狭山池


 仕事のついでに実家に寄った帰りに、久々に懐かしい狭山池に寄り道。夜の堤防の道を走ろうと、すっかりロードサイドショップに覆われてしまった国道310を右折して、まったく変わってしまった風景の中を地形だけを頼りに池に近づく。すると驚いたことに、堤防の道はなくなっているではないか。なくなっているというよりも、一般道から切り離されて、遊歩道になってしまっている。仕方なく閉鎖されている池畔公園の駐車場の入口に駐めて、階段を堤防に上がり池を見渡す。

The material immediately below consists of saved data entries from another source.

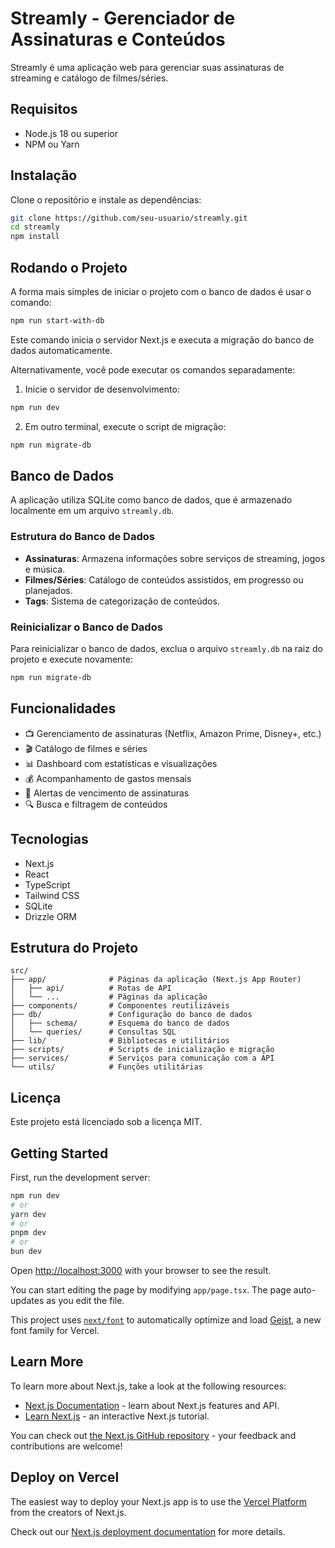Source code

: # Streamly - Gerenciador de Assinaturas e Conteúdos

Streamly é uma aplicação web para gerenciar suas assinaturas de streaming e catálogo de filmes/séries.

## Requisitos

- Node.js 18 ou superior
- NPM ou Yarn

## Instalação

Clone o repositório e instale as dependências:

```bash
git clone https://github.com/seu-usuario/streamly.git
cd streamly
npm install
```

## Rodando o Projeto

A forma mais simples de iniciar o projeto com o banco de dados é usar o comando:

```bash
npm run start-with-db
```

Este comando inicia o servidor Next.js e executa a migração do banco de dados automaticamente.

Alternativamente, você pode executar os comandos separadamente:

1. Inicie o servidor de desenvolvimento:
```bash
npm run dev
```

2. Em outro terminal, execute o script de migração:
```bash
npm run migrate-db
```

## Banco de Dados

A aplicação utiliza SQLite como banco de dados, que é armazenado localmente em um arquivo `streamly.db`. 

### Estrutura do Banco de Dados

- **Assinaturas**: Armazena informações sobre serviços de streaming, jogos e música.
- **Filmes/Séries**: Catálogo de conteúdos assistidos, em progresso ou planejados.
- **Tags**: Sistema de categorização de conteúdos.

### Reinicializar o Banco de Dados

Para reinicializar o banco de dados, exclua o arquivo `streamly.db` na raiz do projeto e execute novamente:

```bash
npm run migrate-db
```

## Funcionalidades

- 📺 Gerenciamento de assinaturas (Netflix, Amazon Prime, Disney+, etc.)
- 🎬 Catálogo de filmes e séries
- 📊 Dashboard com estatísticas e visualizações
- 💰 Acompanhamento de gastos mensais
- 📅 Alertas de vencimento de assinaturas
- 🔍 Busca e filtragem de conteúdos

## Tecnologias

- Next.js
- React
- TypeScript
- Tailwind CSS
- SQLite
- Drizzle ORM

## Estrutura do Projeto

```
src/
├── app/              # Páginas da aplicação (Next.js App Router)
│   ├── api/          # Rotas de API
│   └── ...           # Páginas da aplicação
├── components/       # Componentes reutilizáveis
├── db/               # Configuração do banco de dados
│   ├── schema/       # Esquema do banco de dados
│   └── queries/      # Consultas SQL
├── lib/              # Bibliotecas e utilitários
├── scripts/          # Scripts de inicialização e migração
├── services/         # Serviços para comunicação com a API
└── utils/            # Funções utilitárias
```

## Licença

Este projeto está licenciado sob a licença MIT.

## Getting Started

First, run the development server:

```bash
npm run dev
# or
yarn dev
# or
pnpm dev
# or
bun dev
```

Open [http://localhost:3000](http://localhost:3000) with your browser to see the result.

You can start editing the page by modifying `app/page.tsx`. The page auto-updates as you edit the file.

This project uses [`next/font`](https://nextjs.org/docs/app/building-your-application/optimizing/fonts) to automatically optimize and load [Geist](https://vercel.com/font), a new font family for Vercel.

## Learn More

To learn more about Next.js, take a look at the following resources:

- [Next.js Documentation](https://nextjs.org/docs) - learn about Next.js features and API.
- [Learn Next.js](https://nextjs.org/learn) - an interactive Next.js tutorial.

You can check out [the Next.js GitHub repository](https://github.com/vercel/next.js) - your feedback and contributions are welcome!

## Deploy on Vercel

The easiest way to deploy your Next.js app is to use the [Vercel Platform](https://vercel.com/new?utm_medium=default-template&filter=next.js&utm_source=create-next-app&utm_campaign=create-next-app-readme) from the creators of Next.js.

Check out our [Next.js deployment documentation](https://nextjs.org/docs/app/building-your-application/deploying) for more details.
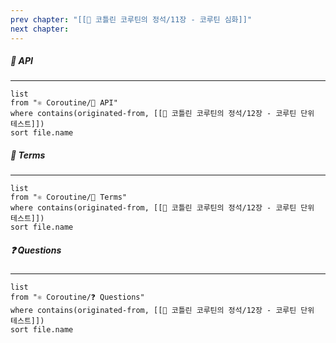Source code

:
 ```yaml
---
prev chapter: "[[📘 코틀린 코루틴의 정석/11장 - 코루틴 심화]]"
next chapter:
---
```

##### 🔗 API
---
```dataview
list
from "⚛ Coroutine/🔗 API"
where contains(originated-from, [[📘 코틀린 코루틴의 정석/12장 - 코루틴 단위 테스트]])
sort file.name
```

##### 📔 Terms
---
```dataview
list
from "⚛ Coroutine/📔 Terms"
where contains(originated-from, [[📘 코틀린 코루틴의 정석/12장 - 코루틴 단위 테스트]])
sort file.name
```

##### ❓ Questions
---
```dataview
list
from "⚛ Coroutine/❓ Questions"
where contains(originated-from, [[📘 코틀린 코루틴의 정석/12장 - 코루틴 단위 테스트]])
sort file.name
```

 そこにあったのは、コンクリートと柵に囲われた、大きな器だった。これがあの、春は堤防の桜並木がみごとで、いつも釣の舟が浮いていた、そして入漁料が払えない子どもたちは、南と西から流れこむ川の岸で、葦の間から鮒や鯉をねらった、潤いと優しさにあふれていた狭山池だろうか。こんなに無機質になっては、池というよりもダム。遊歩道をウォーキングしている人たちの声が水面に響いていたけれど、岸を打つ波の音も水鳥の声も聞こえてはこなかった。
 調べてみると、2001年に「狹山池ダム建設事業」というのが行われて、まさにかつての池は水を溜める機能だけに特化したダムにサイボーグ化されてしまったみたいだ。何度も近くを通りながら、そして改修工事の噂は聞きながら、こんな徹底した改造がされていたとは、思いも寄らなかった。事業の目的には「都市化が進展する下流域の抜本的な治水対策の一環として狹山池に洪水調整機能を付加するため」という、多くの無用なダム工事に振りかざされてきた例の決まり文句が貼っ付けてある。こんな所までダム屋どもが触手を伸ばしていたとはなあ。
 一般にダム建設で破壊されるのは周囲の自然だが、狭山池ダム化で壊されたのは、「古事記」や「日本書記」にもその名がある、一つの池の悠久の歴史。そして、その池と四季折々に親しんできた地域の文化じゃなかろうか。大阪狭山市民、いや、長くこの池を誇りにしてきたかつての狭山町民は何をしていたのかなあ。だれからも無残なプランへの反対の声は上がらなかったのかなあ。
 堤防の下に建つ安藤忠雄設計の狹山池博物館のシルエットが、狹山池の墓標のように見えた。